Task details
Every record is to be returned as written, with no omissions.

Data provided
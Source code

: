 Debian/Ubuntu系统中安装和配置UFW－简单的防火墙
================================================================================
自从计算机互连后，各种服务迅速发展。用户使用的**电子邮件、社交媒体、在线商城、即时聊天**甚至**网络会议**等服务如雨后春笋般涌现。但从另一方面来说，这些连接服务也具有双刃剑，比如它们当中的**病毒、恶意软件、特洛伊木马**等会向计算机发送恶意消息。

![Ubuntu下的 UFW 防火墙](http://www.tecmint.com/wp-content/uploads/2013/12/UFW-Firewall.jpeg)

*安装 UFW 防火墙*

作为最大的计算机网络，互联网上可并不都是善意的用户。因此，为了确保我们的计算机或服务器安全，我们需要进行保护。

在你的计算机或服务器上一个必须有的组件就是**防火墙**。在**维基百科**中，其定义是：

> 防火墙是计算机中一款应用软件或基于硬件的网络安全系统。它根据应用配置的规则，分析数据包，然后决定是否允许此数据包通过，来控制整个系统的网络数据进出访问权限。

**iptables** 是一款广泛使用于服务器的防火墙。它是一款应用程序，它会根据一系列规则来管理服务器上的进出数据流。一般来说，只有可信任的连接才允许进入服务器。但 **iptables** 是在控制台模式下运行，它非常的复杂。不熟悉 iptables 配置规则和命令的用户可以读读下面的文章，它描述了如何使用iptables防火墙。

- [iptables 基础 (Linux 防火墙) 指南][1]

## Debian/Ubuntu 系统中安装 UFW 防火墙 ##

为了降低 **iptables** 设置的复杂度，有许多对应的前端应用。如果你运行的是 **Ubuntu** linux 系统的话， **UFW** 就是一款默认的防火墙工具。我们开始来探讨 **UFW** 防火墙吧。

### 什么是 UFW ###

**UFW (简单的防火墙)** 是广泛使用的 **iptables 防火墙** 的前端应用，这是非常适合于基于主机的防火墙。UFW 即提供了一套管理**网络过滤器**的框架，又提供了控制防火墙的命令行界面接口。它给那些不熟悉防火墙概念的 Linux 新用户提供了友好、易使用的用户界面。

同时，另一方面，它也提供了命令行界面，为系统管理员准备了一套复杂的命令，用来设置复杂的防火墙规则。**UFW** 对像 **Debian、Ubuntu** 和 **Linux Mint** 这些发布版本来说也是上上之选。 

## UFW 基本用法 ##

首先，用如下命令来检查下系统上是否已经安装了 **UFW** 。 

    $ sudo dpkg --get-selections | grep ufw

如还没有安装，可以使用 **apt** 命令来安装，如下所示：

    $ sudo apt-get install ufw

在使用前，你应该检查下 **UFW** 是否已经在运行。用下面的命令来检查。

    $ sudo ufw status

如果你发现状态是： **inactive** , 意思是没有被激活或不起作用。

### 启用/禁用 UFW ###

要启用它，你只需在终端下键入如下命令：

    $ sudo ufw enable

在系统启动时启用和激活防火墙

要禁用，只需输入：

Exercise result
Source code

: Debian/Ubuntu系统中安装和配置UFW－简单的防火墙
================================================================================
自从计算机互连后，各种服务迅速发展。用户使用的**电子邮件、社交媒体、在线商城、即时聊天**甚至**网络会议**等服务如雨后春笋般涌现。但从另一方面来说，这些连接服务也具有双刃剑，比如它们当中的**病毒、恶意软件、特洛伊木马**等会向计算机发送恶意消息。

![Ubuntu下的 UFW 防火墙](http://www.tecmint.com/wp-content/uploads/2013/12/UFW-Firewall.jpeg)

*安装 UFW 防火墙*

作为最大的计算机网络，互联网上可并不都是善意的用户。因此，为了确保我们的计算机或服务器安全，我们需要进行保护。

在你的计算机或服务器上一个必须有的组件就是**防火墙**。在**维基百科**中，其定义是：

> 防火墙是计算机中一款应用软件或基于硬件的网络安全系统。它根据应用配置的规则，分析数据包，然后决定是否允许此数据包通过，来控制整个系统的网络数据进出访问权限。

**iptables** 是一款广泛使用于服务器的防火墙。它是一款应用程序，它会根据一系列规则来管理服务器上的进出数据流。一般来说，只有可信任的连接才允许进入服务器。但 **iptables** 是在控制台模式下运行，它非常的复杂。不熟悉 iptables 配置规则和命令的用户可以读读下面的文章，它描述了如何使用iptables防火墙。

- [iptables 基础 (Linux 防火墙) 指南][1]

## Debian/Ubuntu 系统中安装 UFW 防火墙 ##

为了降低 **iptables** 设置的复杂度，有许多对应的前端应用。如果你运行的是 **Ubuntu** linux 系统的话， **UFW** 就是一款默认的防火墙工具。我们开始来探讨 **UFW** 防火墙吧。

### 什么是 UFW ###

**UFW (简单的防火墙)** 是广泛使用的 **iptables 防火墙** 的前端应用，这是非常适合于基于主机的防火墙。UFW 即提供了一套管理**网络过滤器**的框架，又提供了控制防火墙的命令行界面接口。它给那些不熟悉防火墙概念的 Linux 新用户提供了友好、易使用的用户界面。

同时，另一方面，它也提供了命令行界面，为系统管理员准备了一套复杂的命令，用来设置复杂的防火墙规则。**UFW** 对像 **Debian、Ubuntu** 和 **Linux Mint** 这些发布版本来说也是上上之选。 

## UFW 基本用法 ##

首先，用如下命令来检查下系统上是否已经安装了 **UFW** 。 

    $ sudo dpkg --get-selections | grep ufw

如还没有安装，可以使用 **apt** 命令来安装，如下所示：

    $ sudo apt-get install ufw

在使用前，你应该检查下 **UFW** 是否已经在运行。用下面的命令来检查。

    $ sudo ufw status

如果你发现状态是： **inactive** , 意思是没有被激活或不起作用。

### 启用/禁用 UFW ###

要启用它，你只需在终端下键入如下命令：

    $ sudo ufw enable

在系统启动时启用和激活防火墙

要禁用，只需输入：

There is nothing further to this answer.